THE DATA section start
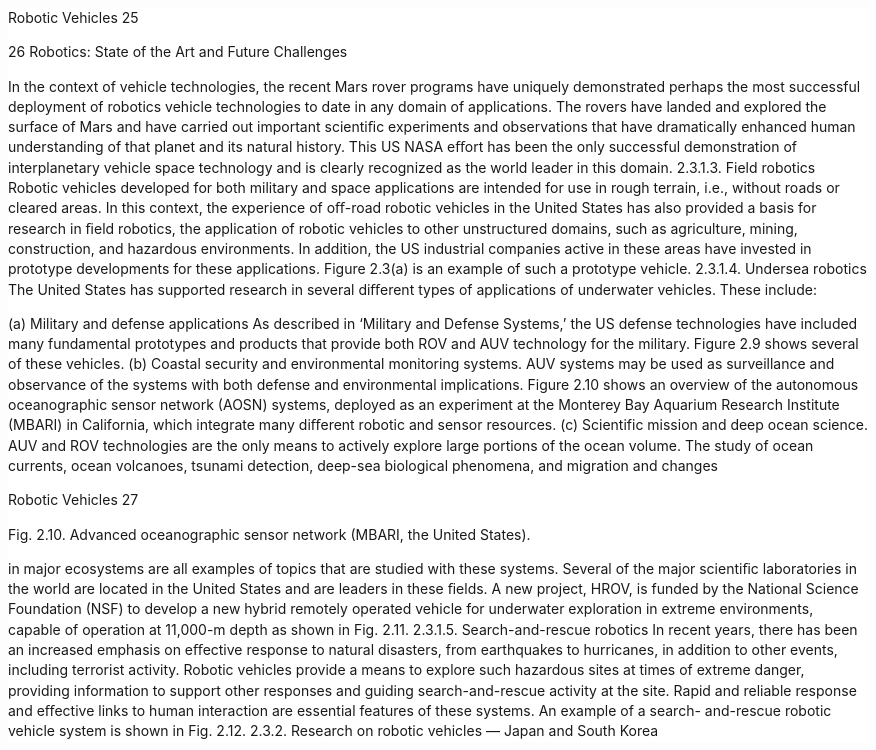Robotic Vehicles	25
 
26	Robotics: State of the Art and Future Challenges


In the context of vehicle technologies, the recent Mars rover programs have uniquely demonstrated perhaps the most successful deployment of robotics vehicle technologies to date in any domain of applications. The rovers have landed and explored the surface of Mars and have carried out important scientiﬁc experiments and observations that have dramatically enhanced human understanding of that planet and its natural history. This US NASA eﬀort has been the only successful demonstration of interplanetary vehicle space technology and is clearly recognized as the world leader in this domain.
2.3.1.3.	Field robotics
Robotic vehicles developed for both military and space applications are intended for use in rough terrain, i.e., without roads or cleared areas. In this context, the experience of oﬀ-road robotic vehicles in the United States has also provided a basis for research in ﬁeld robotics, the application of robotic vehicles to other unstructured domains, such as agriculture, mining, construction, and hazardous environments. In addition, the US industrial companies active in these areas have invested in prototype developments for these applications. Figure 2.3(a) is an example of such a prototype vehicle.
2.3.1.4.	Undersea robotics
The United States has supported research in several diﬀerent types of applications of underwater vehicles. These include:

(a)	Military and defense applications As described in ‘Military and Defense Systems,’ the US defense technologies have included many fundamental prototypes and products that provide both ROV and AUV technology for the military. Figure 2.9 shows several of these vehicles.
(b)	Coastal   security   and   environmental monitoring  systems.	AUV
systems may be used as surveillance and observance of the systems with both defense and environmental implications. Figure 2.10 shows an overview of the autonomous oceanographic sensor network (AOSN) systems, deployed as an experiment at the Monterey Bay Aquarium Research Institute (MBARI) in California, which integrate many diﬀerent robotic and sensor resources.
(c)	Scientific	mission	and	deep	ocean	science.	AUV	and	ROV
technologies are the only means to actively explore large portions of the ocean volume. The study of ocean currents, ocean volcanoes, tsunami detection, deep-sea biological phenomena, and migration and changes
 
Robotic Vehicles	27

Fig. 2.10. Advanced oceanographic sensor network (MBARI, the United States).


in major ecosystems are all examples of topics that are studied with these systems. Several of the major scientiﬁc laboratories in the world are located in the United States and are leaders in these ﬁelds. A new project, HROV, is funded by the National Science Foundation (NSF) to develop a new hybrid remotely operated vehicle for underwater exploration in extreme environments, capable of operation at 11,000-m depth as shown in Fig. 2.11.
2.3.1.5.	Search-and-rescue robotics
In recent years, there has been an increased emphasis on eﬀective response to natural disasters, from earthquakes to hurricanes, in addition to other events, including terrorist activity. Robotic  vehicles  provide  a  means to explore such hazardous sites at times of extreme danger, providing information to support other responses and guiding search-and-rescue activity at the site. Rapid and reliable response and eﬀective links to human interaction are essential features of these systems. An example of a search- and-rescue robotic vehicle system is shown in Fig. 2.12.
2.3.2.	Research on robotic vehicles — Japan and South Korea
THE DATA section end
• **DIRECTIONS FOR THIS TASK**: Your copy should hold all the data word for word. It should hold no pictures.

• **TASK ANSWER**:
Robotic Vehicles	25
 
26	Robotics: State of the Art and Future Challenges


In the context of vehicle technologies, the recent Mars rover programs have uniquely demonstrated perhaps the most successful deployment of robotics vehicle technologies to date in any domain of applications. The rovers have landed and explored the surface of Mars and have carried out important scientiﬁc experiments and observations that have dramatically enhanced human understanding of that planet and its natural history. This US NASA eﬀort has been the only successful demonstration of interplanetary vehicle space technology and is clearly recognized as the world leader in this domain.
2.3.1.3.	Field robotics
Robotic vehicles developed for both military and space applications are intended for use in rough terrain, i.e., without roads or cleared areas. In this context, the experience of oﬀ-road robotic vehicles in the United States has also provided a basis for research in ﬁeld robotics, the application of robotic vehicles to other unstructured domains, such as agriculture, mining, construction, and hazardous environments. In addition, the US industrial companies active in these areas have invested in prototype developments for these applications. Figure 2.3(a) is an example of such a prototype vehicle.
2.3.1.4.	Undersea robotics
The United States has supported research in several diﬀerent types of applications of underwater vehicles. These include:

(a)	Military and defense applications As described in ‘Military and Defense Systems,’ the US defense technologies have included many fundamental prototypes and products that provide both ROV and AUV technology for the military. Figure 2.9 shows several of these vehicles.
(b)	Coastal   security   and   environmental monitoring  systems.	AUV
systems may be used as surveillance and observance of the systems with both defense and environmental implications. Figure 2.10 shows an overview of the autonomous oceanographic sensor network (AOSN) systems, deployed as an experiment at the Monterey Bay Aquarium Research Institute (MBARI) in California, which integrate many diﬀerent robotic and sensor resources.
(c)	Scientific	mission	and	deep	ocean	science.	AUV	and	ROV
technologies are the only means to actively explore large portions of the ocean volume. The study of ocean currents, ocean volcanoes, tsunami detection, deep-sea biological phenomena, and migration and changes
 
Robotic Vehicles	27

Fig. 2.10. Advanced oceanographic sensor network (MBARI, the United States).


in major ecosystems are all examples of topics that are studied with these systems. Several of the major scientiﬁc laboratories in the world are located in the United States and are leaders in these ﬁelds. A new project, HROV, is funded by the National Science Foundation (NSF) to develop a new hybrid remotely operated vehicle for underwater exploration in extreme environments, capable of operation at 11,000-m depth as shown in Fig. 2.11.
2.3.1.5.	Search-and-rescue robotics
In recent years, there has been an increased emphasis on eﬀective response to natural disasters, from earthquakes to hurricanes, in addition to other events, including terrorist activity. Robotic  vehicles  provide  a  means to explore such hazardous sites at times of extreme danger, providing information to support other responses and guiding search-and-rescue activity at the site. Rapid and reliable response and eﬀective links to human interaction are essential features of these systems. An example of a search- and-rescue robotic vehicle system is shown in Fig. 2.12.
2.3.2.	Research on robotic vehicles — Japan and South Korea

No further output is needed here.